== Description of the task ==
From the material below, copy every line in which the word "клиентов" occurs.

== Dataset content ==
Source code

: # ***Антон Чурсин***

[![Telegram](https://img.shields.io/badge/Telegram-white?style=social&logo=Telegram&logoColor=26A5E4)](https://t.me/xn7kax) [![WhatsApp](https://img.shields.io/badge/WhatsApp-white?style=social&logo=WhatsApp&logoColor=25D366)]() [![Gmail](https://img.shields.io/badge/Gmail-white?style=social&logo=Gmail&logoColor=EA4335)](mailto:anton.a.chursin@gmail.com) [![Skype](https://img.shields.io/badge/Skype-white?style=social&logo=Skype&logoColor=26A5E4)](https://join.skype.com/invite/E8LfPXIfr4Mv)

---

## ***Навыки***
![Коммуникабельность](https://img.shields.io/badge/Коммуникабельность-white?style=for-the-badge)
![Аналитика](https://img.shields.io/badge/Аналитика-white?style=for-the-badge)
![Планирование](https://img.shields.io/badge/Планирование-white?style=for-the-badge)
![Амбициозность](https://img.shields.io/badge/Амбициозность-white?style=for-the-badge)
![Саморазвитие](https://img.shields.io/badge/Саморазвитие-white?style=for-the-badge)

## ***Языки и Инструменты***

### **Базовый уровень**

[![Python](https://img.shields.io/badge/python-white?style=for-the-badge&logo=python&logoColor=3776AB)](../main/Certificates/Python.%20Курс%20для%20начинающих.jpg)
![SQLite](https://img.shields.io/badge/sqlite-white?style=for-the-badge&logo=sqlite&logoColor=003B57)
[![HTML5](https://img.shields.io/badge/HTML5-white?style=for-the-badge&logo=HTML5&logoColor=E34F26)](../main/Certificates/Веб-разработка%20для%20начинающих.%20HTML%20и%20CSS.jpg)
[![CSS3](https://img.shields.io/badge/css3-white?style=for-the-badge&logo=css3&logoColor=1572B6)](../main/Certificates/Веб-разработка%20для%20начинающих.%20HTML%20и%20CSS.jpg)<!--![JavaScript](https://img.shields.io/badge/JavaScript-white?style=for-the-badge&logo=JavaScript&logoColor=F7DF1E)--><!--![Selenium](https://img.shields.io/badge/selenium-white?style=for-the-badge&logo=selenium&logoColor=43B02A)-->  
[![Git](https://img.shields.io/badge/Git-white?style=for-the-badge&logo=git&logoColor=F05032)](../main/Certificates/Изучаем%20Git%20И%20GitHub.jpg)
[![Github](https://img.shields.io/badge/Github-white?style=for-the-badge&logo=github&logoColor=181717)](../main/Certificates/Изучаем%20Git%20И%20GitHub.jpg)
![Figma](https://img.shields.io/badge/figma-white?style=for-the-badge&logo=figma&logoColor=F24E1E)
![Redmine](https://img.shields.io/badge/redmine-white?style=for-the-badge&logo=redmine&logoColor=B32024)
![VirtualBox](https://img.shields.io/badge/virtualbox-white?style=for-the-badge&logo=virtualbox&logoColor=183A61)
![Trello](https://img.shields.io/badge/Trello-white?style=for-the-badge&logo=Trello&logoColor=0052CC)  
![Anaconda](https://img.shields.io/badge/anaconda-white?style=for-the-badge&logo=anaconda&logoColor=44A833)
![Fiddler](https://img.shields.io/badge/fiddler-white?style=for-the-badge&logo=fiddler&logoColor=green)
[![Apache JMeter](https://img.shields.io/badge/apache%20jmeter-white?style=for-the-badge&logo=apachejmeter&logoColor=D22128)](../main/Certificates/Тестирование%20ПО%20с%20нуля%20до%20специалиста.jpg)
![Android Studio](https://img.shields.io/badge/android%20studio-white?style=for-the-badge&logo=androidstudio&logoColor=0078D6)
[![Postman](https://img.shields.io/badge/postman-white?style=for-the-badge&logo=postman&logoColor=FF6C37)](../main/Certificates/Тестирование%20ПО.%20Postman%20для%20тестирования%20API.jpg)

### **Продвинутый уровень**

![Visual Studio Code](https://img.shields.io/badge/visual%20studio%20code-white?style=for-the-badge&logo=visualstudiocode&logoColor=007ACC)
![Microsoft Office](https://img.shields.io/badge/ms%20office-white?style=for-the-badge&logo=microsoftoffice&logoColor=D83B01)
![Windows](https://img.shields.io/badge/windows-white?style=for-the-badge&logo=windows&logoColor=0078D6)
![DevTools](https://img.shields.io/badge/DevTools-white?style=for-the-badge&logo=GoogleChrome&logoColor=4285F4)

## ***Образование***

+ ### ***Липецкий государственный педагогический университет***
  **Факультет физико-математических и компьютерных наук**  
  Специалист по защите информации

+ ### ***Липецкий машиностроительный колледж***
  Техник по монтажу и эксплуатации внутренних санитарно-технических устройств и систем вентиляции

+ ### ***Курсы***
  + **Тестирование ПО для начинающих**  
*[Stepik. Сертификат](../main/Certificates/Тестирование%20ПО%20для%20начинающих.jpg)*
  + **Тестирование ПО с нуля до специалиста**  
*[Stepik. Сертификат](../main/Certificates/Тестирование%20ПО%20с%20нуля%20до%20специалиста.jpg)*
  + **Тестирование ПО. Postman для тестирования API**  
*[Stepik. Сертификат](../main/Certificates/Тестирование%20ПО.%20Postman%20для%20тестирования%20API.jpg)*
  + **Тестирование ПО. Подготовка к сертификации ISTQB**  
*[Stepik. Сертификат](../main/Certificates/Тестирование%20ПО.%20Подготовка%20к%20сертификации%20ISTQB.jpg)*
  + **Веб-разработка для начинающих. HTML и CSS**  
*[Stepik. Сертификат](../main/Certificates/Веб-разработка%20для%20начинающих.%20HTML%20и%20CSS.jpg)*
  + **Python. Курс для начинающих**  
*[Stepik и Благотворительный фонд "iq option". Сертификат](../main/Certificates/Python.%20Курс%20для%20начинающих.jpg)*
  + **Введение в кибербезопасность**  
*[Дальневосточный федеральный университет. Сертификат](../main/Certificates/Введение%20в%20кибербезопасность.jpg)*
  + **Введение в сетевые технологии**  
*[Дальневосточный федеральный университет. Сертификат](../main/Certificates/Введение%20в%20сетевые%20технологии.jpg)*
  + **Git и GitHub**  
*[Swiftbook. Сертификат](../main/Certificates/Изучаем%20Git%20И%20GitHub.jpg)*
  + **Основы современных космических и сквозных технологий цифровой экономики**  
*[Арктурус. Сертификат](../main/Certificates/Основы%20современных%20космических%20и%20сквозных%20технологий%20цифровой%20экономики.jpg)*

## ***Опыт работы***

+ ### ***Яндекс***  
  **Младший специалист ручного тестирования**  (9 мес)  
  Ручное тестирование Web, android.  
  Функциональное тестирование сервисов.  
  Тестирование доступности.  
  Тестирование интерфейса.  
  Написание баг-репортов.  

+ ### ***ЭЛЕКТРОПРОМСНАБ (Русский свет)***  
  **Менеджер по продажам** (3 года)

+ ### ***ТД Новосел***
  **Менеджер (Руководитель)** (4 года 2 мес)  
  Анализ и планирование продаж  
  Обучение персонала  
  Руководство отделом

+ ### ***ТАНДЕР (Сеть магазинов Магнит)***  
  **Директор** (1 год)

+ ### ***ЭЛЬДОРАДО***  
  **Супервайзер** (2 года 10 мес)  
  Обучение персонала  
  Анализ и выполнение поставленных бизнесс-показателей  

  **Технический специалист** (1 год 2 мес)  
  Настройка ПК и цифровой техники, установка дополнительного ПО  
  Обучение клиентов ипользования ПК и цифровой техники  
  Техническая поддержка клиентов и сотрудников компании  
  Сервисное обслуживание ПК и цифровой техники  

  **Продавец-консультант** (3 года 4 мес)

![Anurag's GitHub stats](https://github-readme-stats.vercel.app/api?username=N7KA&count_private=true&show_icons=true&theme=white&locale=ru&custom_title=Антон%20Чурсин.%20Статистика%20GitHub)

== Problem solution ==
  Обучение клиентов ипользования ПК и цифровой техники  
  Техническая поддержка клиентов и сотрудников компании  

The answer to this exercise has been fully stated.